Jéssica e Luana voltavam do trabalho, era sábado, já passava das 14h e ambas estavam com fome. Luana vangloriava-se de que tinha perdido 10 quilos em apenas "um mês", sua amiga incrédula perguntava "como" e ela contava quem uma revista "de um real" que estampava em sua capa a fórmula mágica havia lhe mostrado o caminho. Estava contente. O seu humor havia mudado. Sentia que as pessoas ao seu redor a notavam, não que antes isso não ocorria, mas que agora acontecia de outra maneira. Jéssica desconfiava da tal fórmula, mas ficava contente pela amiga. Pediu a revista. Luana, sabendo que isso ocorreria, ou desejando que tal fato sucedesse, já estava com a publicação em sua bolsa e deu para a amiga como um "presente". Um sorriso ficou entre as duas. A conversa estancou. Restaram os olhares e o barulho do metrô e o moleque que passava e deixava um bilhete com dizeres onde explicava ser de uma família grande, pobre e que por conta disso precisava de uma ajuda. Luana desembarcou primeiro. Jéssica permaneceu no vagão e com a nova leva de passageiros um senhor buscava por assento ela então cedeu o lugar, sentiu-se bem, olhou  com orgulho para as laterais. Pensou na amiga e prometeu para si que iria iniciar o tal do regime, mas completamente descrente, pois, ficava a pensar que um regime posto numa capa ao valor de um real não poderia dar certo. Desembarcou.

Quantos papéis, quantos livros, quanta ansiedade!

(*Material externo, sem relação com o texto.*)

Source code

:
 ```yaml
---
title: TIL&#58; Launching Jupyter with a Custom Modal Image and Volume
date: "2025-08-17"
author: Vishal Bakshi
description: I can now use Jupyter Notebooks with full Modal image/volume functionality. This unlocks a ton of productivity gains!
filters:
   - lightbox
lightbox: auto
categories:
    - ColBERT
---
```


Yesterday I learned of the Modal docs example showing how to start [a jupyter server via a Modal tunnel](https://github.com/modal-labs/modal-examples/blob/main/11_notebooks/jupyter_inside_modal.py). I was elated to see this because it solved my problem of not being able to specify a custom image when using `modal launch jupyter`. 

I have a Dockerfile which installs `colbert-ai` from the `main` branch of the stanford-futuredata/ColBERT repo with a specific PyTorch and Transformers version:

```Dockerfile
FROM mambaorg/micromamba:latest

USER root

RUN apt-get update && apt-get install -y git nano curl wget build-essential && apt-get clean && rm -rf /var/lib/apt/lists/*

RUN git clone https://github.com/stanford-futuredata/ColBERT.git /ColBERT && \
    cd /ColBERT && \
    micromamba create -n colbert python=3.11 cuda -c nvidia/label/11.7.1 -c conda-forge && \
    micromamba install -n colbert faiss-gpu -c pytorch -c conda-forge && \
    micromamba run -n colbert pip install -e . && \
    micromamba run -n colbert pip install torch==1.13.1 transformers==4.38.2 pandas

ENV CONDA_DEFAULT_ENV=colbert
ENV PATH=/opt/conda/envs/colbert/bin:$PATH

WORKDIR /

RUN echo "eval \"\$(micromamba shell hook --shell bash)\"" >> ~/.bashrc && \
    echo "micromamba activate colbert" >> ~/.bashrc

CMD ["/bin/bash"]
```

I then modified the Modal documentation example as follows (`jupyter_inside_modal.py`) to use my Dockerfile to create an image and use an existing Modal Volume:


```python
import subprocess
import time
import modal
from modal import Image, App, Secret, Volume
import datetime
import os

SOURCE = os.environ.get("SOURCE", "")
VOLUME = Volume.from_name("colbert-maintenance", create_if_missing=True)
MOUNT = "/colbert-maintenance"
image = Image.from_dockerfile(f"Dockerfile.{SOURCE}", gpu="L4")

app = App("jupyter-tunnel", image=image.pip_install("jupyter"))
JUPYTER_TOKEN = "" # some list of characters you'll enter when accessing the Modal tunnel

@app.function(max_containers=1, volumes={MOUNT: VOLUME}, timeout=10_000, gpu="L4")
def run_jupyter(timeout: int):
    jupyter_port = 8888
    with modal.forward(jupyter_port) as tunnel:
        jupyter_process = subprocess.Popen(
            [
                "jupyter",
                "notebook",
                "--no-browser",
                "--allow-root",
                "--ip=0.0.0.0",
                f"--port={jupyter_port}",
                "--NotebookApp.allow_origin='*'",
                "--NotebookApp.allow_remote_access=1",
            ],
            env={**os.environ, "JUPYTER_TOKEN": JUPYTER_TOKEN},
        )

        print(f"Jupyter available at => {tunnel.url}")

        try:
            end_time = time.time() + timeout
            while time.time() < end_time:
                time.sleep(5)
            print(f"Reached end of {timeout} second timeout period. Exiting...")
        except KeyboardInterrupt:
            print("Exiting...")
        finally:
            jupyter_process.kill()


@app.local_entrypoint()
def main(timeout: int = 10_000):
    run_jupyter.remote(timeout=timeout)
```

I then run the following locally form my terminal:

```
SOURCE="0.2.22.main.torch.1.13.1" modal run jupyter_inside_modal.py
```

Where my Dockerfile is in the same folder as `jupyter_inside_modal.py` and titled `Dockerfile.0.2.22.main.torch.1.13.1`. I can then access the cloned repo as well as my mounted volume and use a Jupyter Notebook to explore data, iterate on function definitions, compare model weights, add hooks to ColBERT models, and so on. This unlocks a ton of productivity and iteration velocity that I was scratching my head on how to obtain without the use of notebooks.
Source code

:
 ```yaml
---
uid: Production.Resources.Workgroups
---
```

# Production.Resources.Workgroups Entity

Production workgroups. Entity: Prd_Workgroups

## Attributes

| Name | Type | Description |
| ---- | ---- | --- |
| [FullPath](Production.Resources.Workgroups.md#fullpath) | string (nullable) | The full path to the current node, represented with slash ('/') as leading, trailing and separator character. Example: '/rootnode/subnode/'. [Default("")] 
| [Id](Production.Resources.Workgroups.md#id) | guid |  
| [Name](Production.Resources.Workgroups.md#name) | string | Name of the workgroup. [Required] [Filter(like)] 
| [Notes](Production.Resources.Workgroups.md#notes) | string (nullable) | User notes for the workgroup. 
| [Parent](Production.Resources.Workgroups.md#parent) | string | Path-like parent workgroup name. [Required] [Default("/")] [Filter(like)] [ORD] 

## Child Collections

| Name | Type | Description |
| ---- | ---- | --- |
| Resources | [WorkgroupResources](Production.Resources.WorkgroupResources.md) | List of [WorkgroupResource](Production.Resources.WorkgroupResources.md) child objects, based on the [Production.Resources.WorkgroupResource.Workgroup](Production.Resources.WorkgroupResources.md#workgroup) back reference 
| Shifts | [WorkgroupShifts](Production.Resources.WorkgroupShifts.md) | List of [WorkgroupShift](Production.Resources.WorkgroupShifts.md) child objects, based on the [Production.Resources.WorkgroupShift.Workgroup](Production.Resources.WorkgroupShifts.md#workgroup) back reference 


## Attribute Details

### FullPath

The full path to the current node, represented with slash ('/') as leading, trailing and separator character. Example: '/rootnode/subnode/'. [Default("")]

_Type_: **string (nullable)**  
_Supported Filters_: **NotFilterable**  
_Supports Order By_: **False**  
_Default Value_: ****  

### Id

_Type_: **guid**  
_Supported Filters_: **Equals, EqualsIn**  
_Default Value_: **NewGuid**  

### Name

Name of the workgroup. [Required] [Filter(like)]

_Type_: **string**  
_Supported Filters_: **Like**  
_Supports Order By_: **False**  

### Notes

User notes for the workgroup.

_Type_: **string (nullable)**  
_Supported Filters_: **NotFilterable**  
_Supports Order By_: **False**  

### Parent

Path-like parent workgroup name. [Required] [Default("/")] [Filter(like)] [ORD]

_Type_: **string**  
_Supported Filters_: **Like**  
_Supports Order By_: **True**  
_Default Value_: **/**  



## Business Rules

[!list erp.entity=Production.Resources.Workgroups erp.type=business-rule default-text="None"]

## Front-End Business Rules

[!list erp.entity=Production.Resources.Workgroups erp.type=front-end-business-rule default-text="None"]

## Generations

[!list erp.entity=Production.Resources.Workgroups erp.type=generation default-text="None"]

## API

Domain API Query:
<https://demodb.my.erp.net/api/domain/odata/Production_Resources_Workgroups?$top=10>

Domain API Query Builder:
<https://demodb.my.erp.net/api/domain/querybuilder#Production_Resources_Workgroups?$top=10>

Jorge estava há meses estudando a respeito dessa nova gente que insiste em ser enunciada pelos jornais televisivos das 20h, que compra celular, que compra carro e que esgota planta de prédios com apartamentos "minúsculos". "Como podem?", se pergunta, "de onde vem esse dinheiro", lá corria Jorge para o seu velho Capital para entender o Povo, a tal da nova classe média… Azedo fica quando lembra do aluno que debocha de seus conceitos e diz que ele deveria jogar o seu velho Marx no asilo. "Não, não posso!", grita sozinho em seu apartamento.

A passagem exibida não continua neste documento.